John’s Christmas story deals with the same question that the Velveteen Rabbit and the Skin Horse were dealing with. What makes something real? For the writer of John’s gospel it was the birth of Jesus that made God real in the world—Emmanuel, God with us. John’s Christmas story reminds us of God’s decision to become one of us, to take on our lot and life that we might have hope; that no matter how dark this world might get there is still a light that shines and the darkness does not overcome it.
But what really makes something real? Again, the Skin Horse answers. Love, love makes something real. But as the Skin Horse said, “It doesn’t happen all at once…You become. And it takes a long time.” John’s Christmas story is not merely a moment or even a season. It is not about angels and shepherds and stars and magi. It is, rather, a promise—a promise that requires our active participation every day of the year. Through love, God came in to us in human flesh so that God might be made real to us. The birth of Jesus was a profound act of love that not only made God real to us but it also makes us real to God and to each other. When we love, we become real. When we love one another, we embody the realness of God in the world and in our lives. When we love, the light does shine on in the darkness and the darkness does not overcome it.
So what makes God’s love real in our world today? Howard Thurman answers that question in his wonderful poem “The Work of Christmas.” And so I leave you with his words.
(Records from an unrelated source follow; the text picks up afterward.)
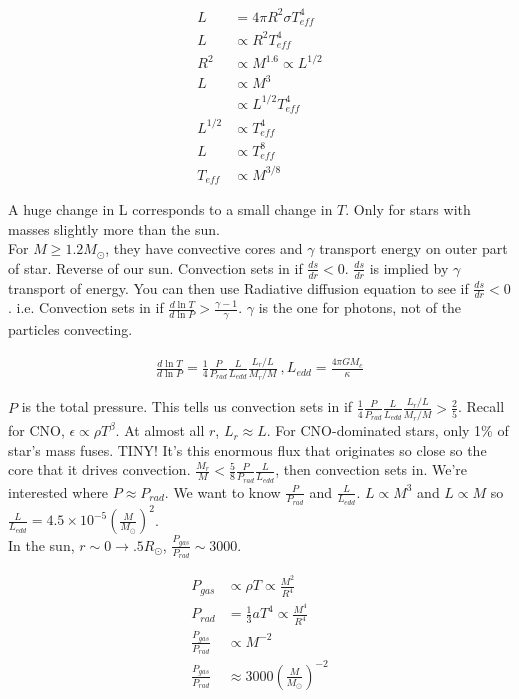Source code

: \documentclass[10pt,a4paper]{article}
\newcommand{\pt}{\propto}
\begin{document}
\begin{align}
L & = 4 \pi R^2 \sigma T_{eff}^4\\
L & \pt R^2 T_{eff}^4\\
R^2  & \pt M^{1.6} \pt L^{1/2}\\
L & \pt M^3\\
   & \pt L^{1/2}T_{eff}^4\\
L^{1/2} & \pt T_{eff}^4\\
L & \pt T_{eff}^8\\
T_{eff} & \pt M^{3/8}
\end{align}

A huge change in L corresponds to a small change in $T$. Only for stars with masses slightly more than the sun. \\

For $M \geq 1.2 M_\odot$, they have convective cores and $\gamma$ transport energy on outer part of star. Reverse of our sun. Convection sets in if $\frac{ds}{dr} < 0$. $\frac{ds}{dr}$ is implied by $\gamma$ transport of energy. You can then use Radiative diffusion equation to see if $\frac{ds}{dr}<0$. i.e. Convection sets in if $\frac{d \ln T}{d \ln P} > \frac{\gamma -1}{\gamma}$. $\gamma$ is the one for photons, not of the particles convecting. 

\begin{align}
\frac{d \ln T}{d \ln P}  = \frac{1}{4} \frac{P}{P_{rad}}\frac{L}{L_{edd}}\frac{L_r/L}{M_r/M}~,L_{edd} = \frac{4 \pi G M_c}{\kappa}
\end{align}

$P$ is the total pressure. This tells us convection sets in if $\frac{1}{4} \frac{P}{P_{rad}}\frac{L}{L_{edd}}\frac{L_r/L}{M_r/M} > \frac{2}{5}$. Recall for CNO, $\epsilon \pt \rho T^\beta$. At almost all $r$, $L_r \approx L$. For CNO-dominated stars, only 1\% of star's mass fuses. TINY! It's this enormous flux that originates so close so the core that it drives convection. $\frac{M_r}{M} < \frac{5}{8} \frac{P}{P_{rad}}\frac{L}{L_{edd}}$, then convection sets in. We're interested where $P \approx P_{rad}$. We want to know $\frac{P}{P_{rad}}$ and $\frac{L}{L_{edd}}$. $L \pt M^3$ and $L \pt M$ so $\frac{L}{L_{edd}} = 4.5 \times 10^{-5} \left( \frac{M}{M_\odot} \right)^2$. \\

In the sun, $r \sim 0 \rightarrow .5 R_\odot$, $\frac{P_{gas}}{P_{rad}} \sim 3000$.

\begin{align}
P_{gas} &\pt \rho T \pt \frac{M^2}{R^4}\\
P_{rad}& = \frac{1}{3}a T^4 \pt \frac{M^4}{R^4}\\
\frac{P_{gas}}{P_{rad}} &\pt M^{-2}\\
\frac{P_{gas}}{P_{rad}} &\approx 3000 \left( \frac{M}{M_\odot} \right)^{-2}
\end{align}
\end{document}
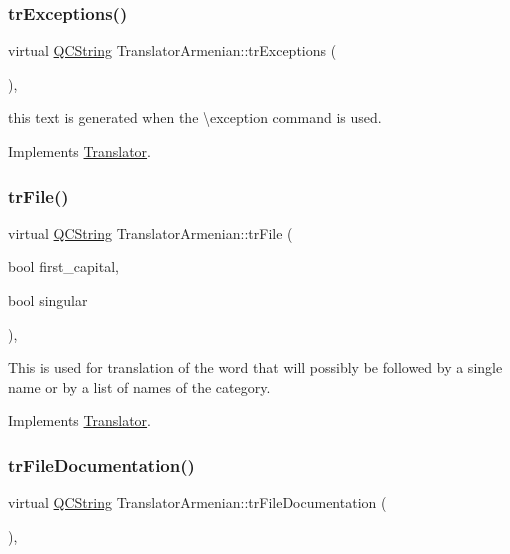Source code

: \subsubsection{\texorpdfstring{trExceptions()}{trExceptions()}}
{\footnotesize\ttfamily virtual \mbox{\hyperlink{class_q_c_string}{Q\+C\+String}} Translator\+Armenian\+::tr\+Exceptions (\begin{DoxyParamCaption}{ }\end{DoxyParamCaption})\hspace{0.3cm}{\ttfamily [inline]}, {\ttfamily [virtual]}}

this text is generated when the \textbackslash{}exception command is used. 

Implements \mbox{\hyperlink{class_translator}{Translator}}.

\mbox{\label{class_translator_armenian_a7e3e87f15d09a0ed80aa8f5382f75eb0}} 
\subsubsection{\texorpdfstring{trFile()}{trFile()}}
{\footnotesize\ttfamily virtual \mbox{\hyperlink{class_q_c_string}{Q\+C\+String}} Translator\+Armenian\+::tr\+File (\begin{DoxyParamCaption}\item[{bool}]{first\+\_\+capital,  }\item[{bool}]{singular }\end{DoxyParamCaption})\hspace{0.3cm}{\ttfamily [inline]}, {\ttfamily [virtual]}}

This is used for translation of the word that will possibly be followed by a single name or by a list of names of the category. 

Implements \mbox{\hyperlink{class_translator}{Translator}}.

\mbox{\label{class_translator_armenian_ae6c23769db9fc483913888c566c39d55}} 
\subsubsection{\texorpdfstring{trFileDocumentation()}{trFileDocumentation()}}
{\footnotesize\ttfamily virtual \mbox{\hyperlink{class_q_c_string}{Q\+C\+String}} Translator\+Armenian\+::tr\+File\+Documentation (\begin{DoxyParamCaption}{ }\end{DoxyParamCaption})\hspace{0.3cm}{\ttfamily [inline]}, {\ttfamily [virtual]}}

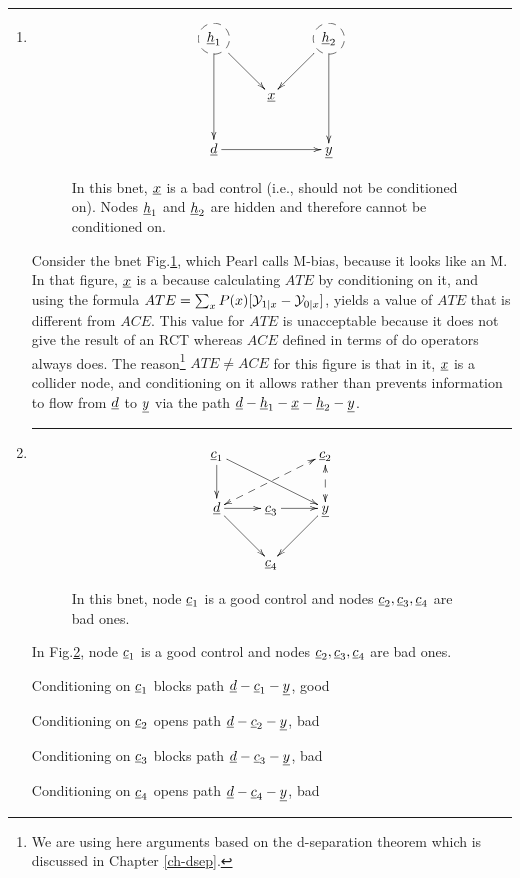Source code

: \hrule
\begin{enumerate}
\item
\begin{figure}[h!]
$$
\xymatrix{
*++[F-o]{\rvh_1} \ar[dd]\ar[dr]
&
& *++[F-o]{\rvh_2}  \ar[dd]\ar[dl]
\\
& \rvx
\\
\rvd \ar[rr]
&&\rvy
}$$
\caption{In this bnet,
$\rvx$ is a bad control
(i.e., should
not be conditioned on).
Nodes $\rvh_1$
and $\rvh_2$ are
hidden and therefore
cannot be conditioned on.}
\label{fig-po-m-bias}
\end{figure}

Consider the
bnet Fig.\ref{fig-po-m-bias},
which  Pearl calls M-bias,
because it looks like an M.
In that figure,
$\rvx$
is a 
because
calculating
$ATE$ by conditioning on it,
and using the formula
$ATE=\sum_x
 P(x)[{\cal Y}_{1|x}-{\cal Y}_{0|x}]$,
yields a value of $ATE$
that is different from
$ACE$. This value for $ATE$
is unacceptable
because it does
not give the result of an RCT
whereas $ACE$ defined
in terms of do operators
always does.
The reason\footnote{We are
using here arguments
based on the d-separation
theorem
which is discussed in Chapter
\ref{ch-dsep}.} $ATE\neq ACE$
for this figure
is that in it,
$\rvx$ is
a collider node,
and conditioning
on it allows
rather than
prevents information
to flow from $\rvd$
to $\rvy$
via the path
$\rvd-\rvh_1-\rvx-\rvh_2-\rvy$.

\hrule
\item

\begin{figure}[h!]
$$
\xymatrix{
\rvc_1\ar[d]\ar[drr]
&&\rvc_2\ar@{<-->}[d]
\ar@{<-->}[dll]
\\
\rvd\ar[r]\ar[dr]
&\rvc_3\ar[r]
&\rvy\ar[dl]
\\
&\rvc_4
}$$
\caption{In this bnet,
node $\rvc_1$ is a good
control and nodes $\rvc_2, \rvc_3, \rvc_4$
are bad ones.}
\label{fig-po-1-good-3-bad}
\end{figure}

In Fig.\ref{fig-po-1-good-3-bad}, node
$\rvc_1$ is a good
control and nodes $\rvc_2, \rvc_3, \rvc_4$
are bad ones.

Conditioning on $\rvc_1$ blocks path $\rvd-\rvc_1-\rvy$, good

Conditioning on $\rvc_2$ opens path $\rvd-\rvc_2-\rvy$, bad

Conditioning on $\rvc_3$ blocks path $\rvd-\rvc_3-\rvy$, bad

Conditioning on $\rvc_4$ opens path $\rvd-\rvc_4-\rvy$, bad


\end{enumerate}
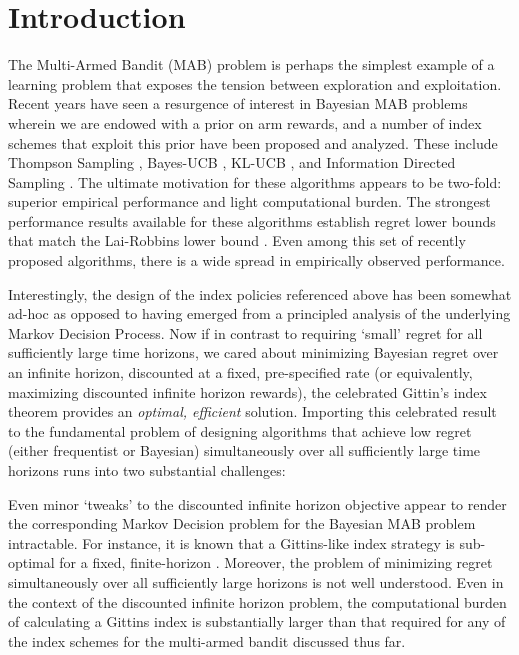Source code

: \section{Introduction} \label{sec:intro}
The Multi-Armed Bandit (MAB) problem is perhaps the simplest example of a learning problem that exposes the tension between exploration and exploitation. Recent years have seen a resurgence of interest in Bayesian MAB problems wherein we are endowed with a prior on arm rewards, and a number of index schemes that exploit this prior have been proposed and analyzed. These include Thompson Sampling \citep{thompson1933likelihood}, Bayes-UCB \citep{kaufmann2012thompson}, KL-UCB \citep{garivier2011kl}, and Information Directed Sampling \citep{russo2014learning}. The ultimate motivation for these algorithms appears to be two-fold: superior empirical performance and light computational burden. The strongest performance results available for these algorithms establish regret lower bounds that match the Lai-Robbins lower bound \citep{lai1985asymptotically}.  Even among this set of recently proposed algorithms, there is a wide spread in empirically observed performance. 

Interestingly, the design of the index policies referenced above has been somewhat ad-hoc as opposed to having emerged from a principled analysis of the underlying Markov Decision Process. Now if in contrast to requiring `small' regret for all sufficiently large time horizons, we cared about minimizing Bayesian regret over an infinite horizon, discounted at a fixed, pre-specified rate (or equivalently, maximizing discounted infinite horizon rewards), the celebrated Gittin's index theorem provides an {\em optimal, efficient} solution. Importing this celebrated result to the fundamental problem of designing algorithms that achieve low regret (either frequentist or Bayesian) simultaneously over all sufficiently large time horizons runs into two substantial challenges:

Even minor `tweaks' to the discounted infinite horizon objective appear to render the corresponding Markov Decision problem for the Bayesian MAB problem intractable. For instance, it is known that a Gittins-like index strategy is sub-optimal for a fixed, finite-horizon \citep{berry1985bandit}. Moreover, the problem of minimizing regret simultaneously over all sufficiently large horizons is not well understood.
\newline
\newline
{}Even in the context of the discounted infinite horizon problem, the computational burden of calculating a Gittins index is substantially larger than that required for any of the index schemes for the multi-armed bandit discussed thus far. 

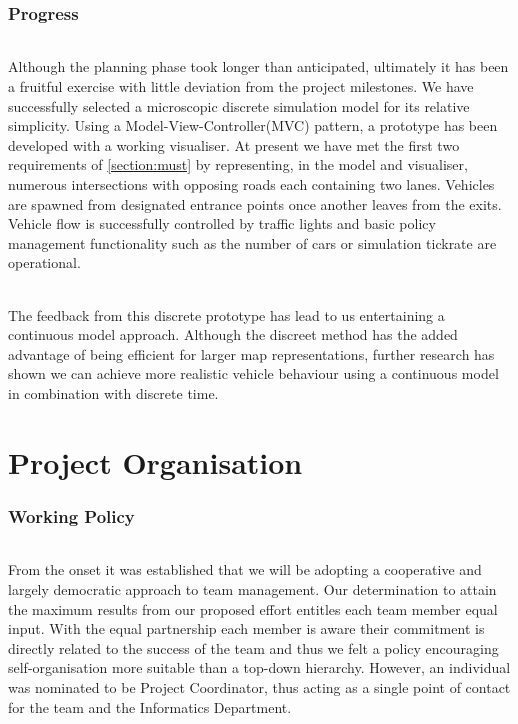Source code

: \documentclass[11pt,a4paper]{article}
\begin{document}
\section{Progress}
\paragraph{}
Although the planning phase took longer than anticipated, ultimately it has been a fruitful exercise with little deviation from the project milestones.  We have successfully selected a microscopic discrete simulation model for its relative simplicity.  Using a Model-View-Controller(MVC) pattern, a prototype has been developed with a working visualiser.  At present we have met the first two requirements of \ref{section:must} by representing, in the model and visualiser, numerous intersections with opposing roads each containing two lanes.  Vehicles are spawned from designated entrance points once another leaves from the exits.  Vehicle flow is successfully controlled by traffic lights and basic policy management functionality such as the number of cars or simulation tickrate are operational. 
\paragraph{}
The feedback from this discrete prototype has lead to us entertaining a continuous model approach.  Although the discreet method has the added advantage of being efficient for larger map representations, further research has shown we can achieve more realistic vehicle behaviour using a continuous model in combination with discrete time.

\pagebreak

\part{Project Organisation}

\section{Working Policy}
\paragraph{}
From the onset it was established that we will be adopting a cooperative and largely democratic approach to team management.  Our determination to attain the maximum results from our proposed effort entitles each team member equal input.  With the equal partnership each member is aware their commitment is directly related to the success of the team and thus we felt a policy encouraging self-organisation more suitable than a top-down hierarchy.  However, an individual was nominated to be Project Coordinator, thus acting as a single point of contact for the team and the Informatics Department.
\end{document}
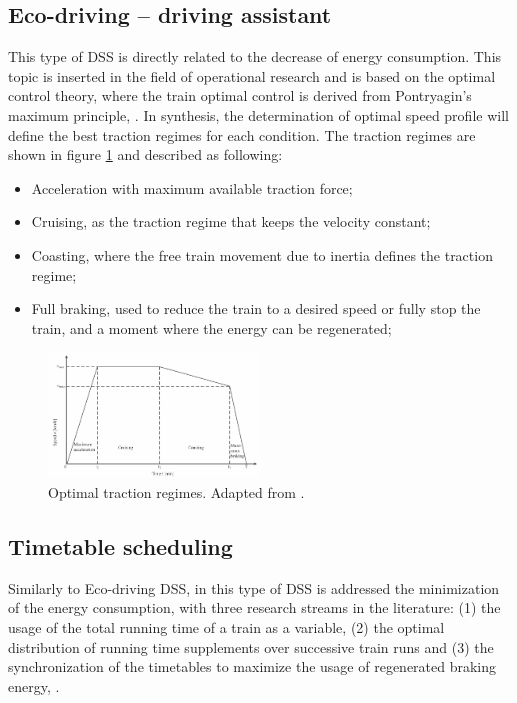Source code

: \subsection{Eco-driving – driving assistant}
\label{subs:352}

	This type of \ac{DSS} is directly related to the decrease of energy consumption. This topic is inserted in the field of operational research and is based on the optimal control theory, where the train optimal control is derived from Pontryagin's maximum principle, \cite{pontryagin1963}.  
	In synthesis, the determination of optimal speed profile will define the best traction regimes for each condition. The traction regimes are shown in figure \ref{fig:scheepmaker2017a} and described as following:
	
	\begin{itemize}
		\setlength\itemsep{-0.5em}
		\item Acceleration with maximum available traction force;
		\item Cruising, as the traction regime that keeps the velocity constant;
		\item Coasting, where the free train movement due to inertia defines the traction regime;
		\item Full braking, used to reduce the train to a desired speed or fully stop the train, and a moment where the energy can be regenerated;
	\end{itemize}
	
	\begin{figure}[h!]
		\centering
		\includegraphics[width=0.5\textwidth,keepaspectratio]{figures/35.DSS/scheepmaker2017a}
		\caption{Optimal traction regimes. Adapted from \cite{scheepmaker2017}.}
		\label{fig:scheepmaker2017a}
	\end{figure}
	
	

\subsection{Timetable scheduling}
\label{subs:353}

	Similarly to Eco-driving \ac{DSS}, in this type of \ac{DSS} is addressed the minimization of the energy consumption, with three research streams in the literature: (1) the usage of the total running time of a train as a variable, (2) the optimal distribution of running time supplements over successive train runs and (3) the synchronization of the timetables to maximize the usage of regenerated braking energy, \cite{scheepmaker2017}.
	
	
	
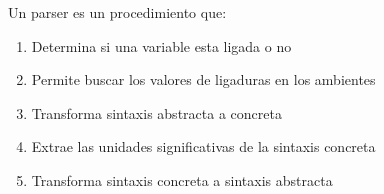 {
Un parser es un procedimiento que:
	\begin{enumerate}
		\item Determina si una variable esta ligada o no
		\item Permite buscar los valores de ligaduras en los ambientes
		\item Transforma sintaxis abstracta a concreta
		\item Extrae las unidades significativas de la sintaxis concreta
		\item Transforma sintaxis concreta a sintaxis abstracta %
	\end{enumerate}
}
  
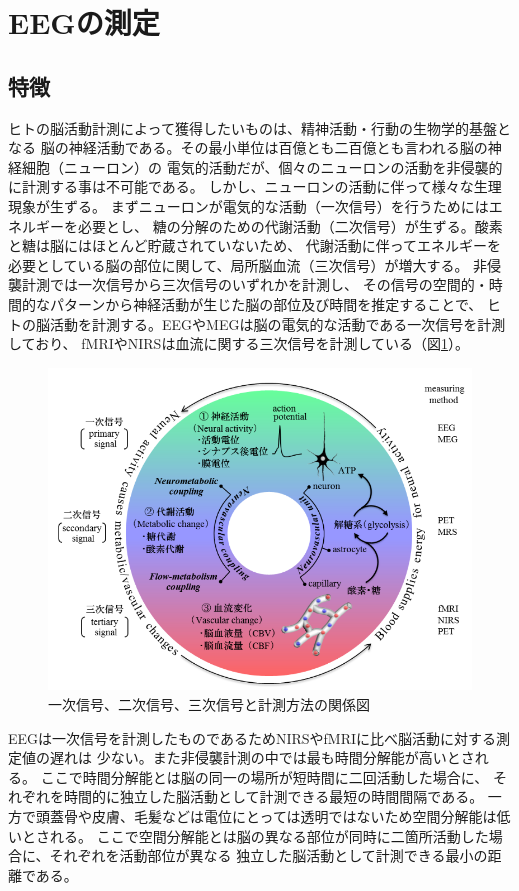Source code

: \section{\mc EEGの測定}
\subsection{特徴}
ヒトの脳活動計測によって獲得したいものは、精神活動・行動の生物学的基盤となる
脳の神経活動である。その最小単位は百億とも二百億とも言われる脳の神経細胞（ニューロン）の
電気的活動だが、個々のニューロンの活動を非侵襲的に計測する事は不可能である。
しかし、ニューロンの活動に伴って様々な生理現象が生ずる。
まずニューロンが電気的な活動（一次信号）を行うためにはエネルギーを必要とし、
糖の分解のための代謝活動（二次信号）が生ずる。酸素と糖は脳にはほとんど貯蔵されていないため、
代謝活動に伴ってエネルギーを必要としている脳の部位に関して、局所脳血流（三次信号）が増大する。
非侵襲計測では一次信号から三次信号のいずれかを計測し、
その信号の空間的・時間的なパターンから神経活動が生じた脳の部位及び時間を推定することで、
ヒトの脳活動を計測する。EEGやMEGは脳の電気的な活動である一次信号を計測しており、
fMRIやNIRSは血流に関する三次信号を計測している（図\ref{fig:信号フロー}\cite{脳を測る}）。
\begin{figure}
    \centering
    \includegraphics[width=12cm]{images/signalflow.png}
    \caption{一次信号、二次信号、三次信号と計測方法の関係図\cite{脳を測る}}
    \label{fig:信号フロー}
\end{figure}

EEGは一次信号を計測したものであるためNIRSやfMRIに比べ脳活動に対する測定値の遅れは
少ない。また非侵襲計測の中では最も時間分解能が高いとされる。
ここで時間分解能とは脳の同一の場所が短時間に二回活動した場合に、
それぞれを時間的に独立した脳活動として計測できる最短の時間間隔である。
一方で頭蓋骨や皮膚、毛髪などは電位にとっては透明ではないため空間分解能は低いとされる。
ここで空間分解能とは脳の異なる部位が同時に二箇所活動した場合に、それぞれを活動部位が異なる
独立した脳活動として計測できる最小の距離である。

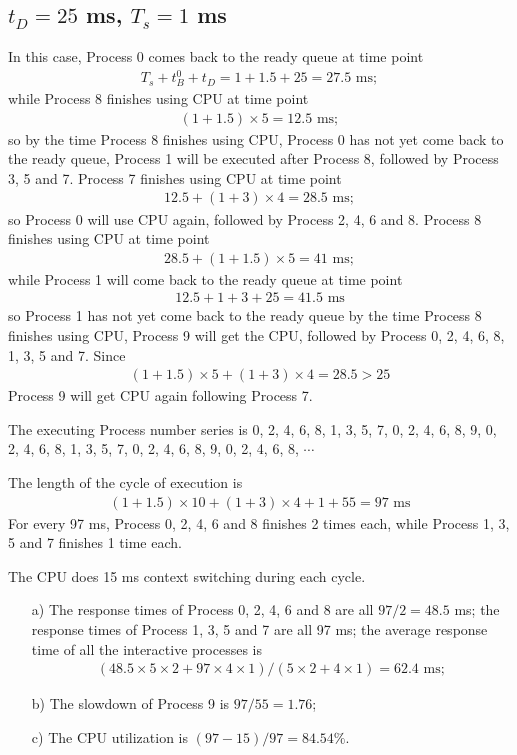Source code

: \documentclass[12pt,letterpaper]{article}
\begin{document}
\subsection{$t_D=25$ ms, $T_s = 1$ ms}
In this case, Process 0 comes back to the ready queue at time point
\begin{eqnarray}
T_s+t_B^0+t_D=1+1.5+25=27.5\textrm{ ms};
\end{eqnarray}
while Process 8 finishes using CPU at time point 
\begin{eqnarray}
(1+1.5)\times5=12.5\textrm{ ms};
\end{eqnarray}
so by the time Process 8 finishes using CPU, Process 0 has not yet come back to the ready queue, Process 1 will be executed after Process 8, followed by Process 3, 5 and 7. Process 7 finishes using CPU at time point
\begin{eqnarray}
12.5+(1+3)\times4=28.5\textrm{ ms};
\end{eqnarray}
so Process 0 will use CPU again, followed by Process 2, 4, 6 and 8. Process 8 finishes using CPU at time point
\begin{eqnarray}
28.5+(1+1.5)\times5=41\textrm{ ms};
\end{eqnarray}
while Process 1 will come back to the ready queue at time point
\begin{eqnarray}
12.5+1+3+25=41.5\textrm{ ms}
\end{eqnarray}
so Process 1 has not yet come back to the ready queue by the time Process 8 finishes using CPU, Process 9 will get the CPU, followed by Process 0, 2, 4, 6, 8, 1, 3, 5 and 7. Since
\begin{eqnarray}
(1+1.5)\times5+(1+3)\times4=28.5>25
\end{eqnarray}
Process 9 will get CPU again following Process 7.

The executing Process number series is 0, 2, 4, 6, 8, 1, 3, 5, 7, 0, 2, 4, 6, 8, 9, 0, 2, 4, 6, 8, 1, 3, 5, 7, 0, 2, 4, 6, 8, 9, 0, 2, 4, 6, 8, $\cdots$

The length of the cycle of execution is 
\begin{eqnarray}
(1+1.5)\times10+(1+3)\times4+1+55=97\textrm{ ms}
\end{eqnarray}
For every 97 ms, Process 0, 2, 4, 6 and 8 finishes 2 times each, while Process 1, 3, 5 and 7 finishes 1 time each.

The CPU does 15 ms context switching during each cycle.

\begin{enumerate}
\item[a)] The response times of Process 0, 2, 4, 6 and 8 are all $97/2=48.5$ ms; the response times of Process 1, 3, 5 and 7 are all 97 ms; the average response time of all the interactive processes is 
\begin{eqnarray}
(48.5\times5\times2+97\times4\times1)/(5\times2+4\times1)=62.4\textrm{ ms};
\end{eqnarray}
\item[b)] The slowdown of Process 9 is $97/55=1.76$;
\item[c)] The CPU utilization is $(97-15)/97=84.54\%$.
\end{enumerate}
\end{document}
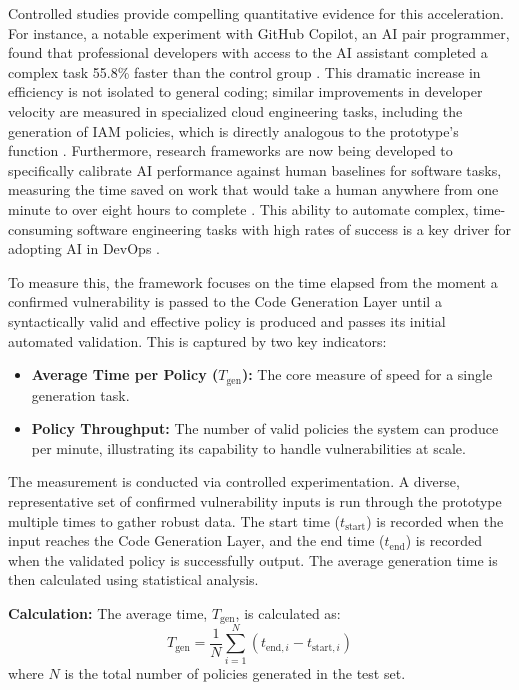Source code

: Controlled studies provide compelling quantitative evidence for this acceleration. For instance, a notable experiment with GitHub Copilot, an AI pair programmer, found that professional developers with access to the AI assistant completed a complex task 55.8\% faster than the control group \cite{peng_impact_2023}. This dramatic increase in efficiency is not isolated to general coding; similar improvements in developer velocity are measured in specialized cloud engineering tasks, including the generation of IAM policies, which is directly analogous to the prototype's function \cite{kesireddy_copilot_2025}. Furthermore, research frameworks are now being developed to specifically calibrate AI performance against human baselines for software tasks, measuring the time saved on work that would take a human anywhere from one minute to over eight hours to complete \cite{rein_hcast_2025}. This ability to automate complex, time-consuming software engineering tasks with high rates of success is a key driver for adopting AI in DevOps \cite{tufano_autodev_2024}.

To measure this, the framework focuses on the time elapsed from the moment a confirmed vulnerability is passed to the Code Generation Layer until a syntactically valid and effective policy is produced and passes its initial automated validation. This is captured by two key indicators:

\begin{itemize}
    \item \textbf{Average Time per Policy ($T_{\text{gen}}$):} The core measure of speed for a single generation task.
    \item \textbf{Policy Throughput:} The number of valid policies the system can produce per minute, illustrating its capability to handle vulnerabilities at scale.
\end{itemize}

The measurement is conducted via controlled experimentation. A diverse, representative set of confirmed vulnerability inputs is run through the prototype multiple times to gather robust data. The start time ($t_{\text{start}}$) is recorded when the input reaches the Code Generation Layer, and the end time ($t_{\text{end}}$) is recorded when the validated policy is successfully output. The average generation time is then calculated using statistical analysis.

\noindent
\textbf{Calculation:} The average time, $T_{\text{gen}}$, is calculated as:
\[ T_{\text{gen}} = \frac{1}{N} \sum_{i=1}^{N} (t_{\text{end},i} - t_{\text{start},i}) \]
where $N$ is the total number of policies generated in the test set.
When the song of the angels is stilled,
when the star in the sky is gone,
when the kings and princes are home,
when the shepherds are back with their flocks,
the work of Christmas begins:
to find the lost,
to heal the broken,
to feed the hungry,
to release the prisoner,
to rebuild the nations,
to bring peace among the people,
to make music in the heart.
And so, for us, the work of Christmas begins today and every day: to make real God’s love in the world by living as this Christ-child taught us to live: with love, full of grace (grace upon grace), and with the light that comes to everyone—to make music in our hearts. On this second Sunday of Christmas, we can be thankful for John’s Christmas story for it makes real God’s profound and unending love for us.